[PROVIDED RECORDS]

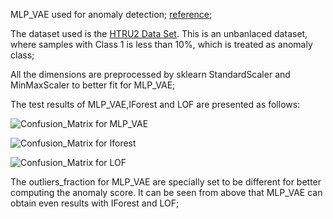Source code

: 
MLP_VAE used for anomaly detection;
[reference](https://pdfs.semanticscholar.org/0611/46b1d7938d7a8dae70e3531a00fceb3c78e8.pdf);

The dataset used is the [HTRU2 Data Set](http://archive.ics.uci.edu/ml/datasets/HTRU2). This is an unbanlaced dataset, where samples with Class 1 is less than 10%, which is treated as anomaly class;

All the dimensions are preprocessed by sklearn StandardScaler and MinMaxScaler to better fit for MLP_VAE;

The test results of MLP_VAE,IForest and LOF are presented as follows:

![Confusion_Matrix for MLP_VAE](https://github.com/SchindlerLiang/VAE-for-Anomaly-Detection/blob/master/MLP_VAE/img/MLP_VAE.png)

![Confusion_Matrix for Iforest](https://github.com/SchindlerLiang/VAE-for-Anomaly-Detection/blob/master/MLP_VAE/img/iforest.png)

![Confusion_Matrix for LOF](https://github.com/SchindlerLiang/VAE-for-Anomaly-Detection/blob/master/MLP_VAE/img/lof.png)

The outliers_fraction for MLP_VAE are specially set to be different for better computing the anomaly score. It can be seen from above that MLP_VAE can obtain even results with IForest and LOF;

[/PROVIDED RECORDS]

__TASK STATEMENT__
Skip the pictures, then return the rest of the data exactly.

__TASK SOLUTION__
Source code

: 
MLP_VAE used for anomaly detection;
[reference](https://pdfs.semanticscholar.org/0611/46b1d7938d7a8dae70e3531a00fceb3c78e8.pdf);

The dataset used is the [HTRU2 Data Set](http://archive.ics.uci.edu/ml/datasets/HTRU2). This is an unbanlaced dataset, where samples with Class 1 is less than 10%, which is treated as anomaly class;

All the dimensions are preprocessed by sklearn StandardScaler and MinMaxScaler to better fit for MLP_VAE;

The test results of MLP_VAE,IForest and LOF are presented as follows:

![Confusion_Matrix for MLP_VAE](https://github.com/SchindlerLiang/VAE-for-Anomaly-Detection/blob/master/MLP_VAE/img/MLP_VAE.png)

![Confusion_Matrix for Iforest](https://github.com/SchindlerLiang/VAE-for-Anomaly-Detection/blob/master/MLP_VAE/img/iforest.png)

![Confusion_Matrix for LOF](https://github.com/SchindlerLiang/VAE-for-Anomaly-Detection/blob/master/MLP_VAE/img/lof.png)

The outliers_fraction for MLP_VAE are specially set to be different for better computing the anomaly score. It can be seen from above that MLP_VAE can obtain even results with IForest and LOF;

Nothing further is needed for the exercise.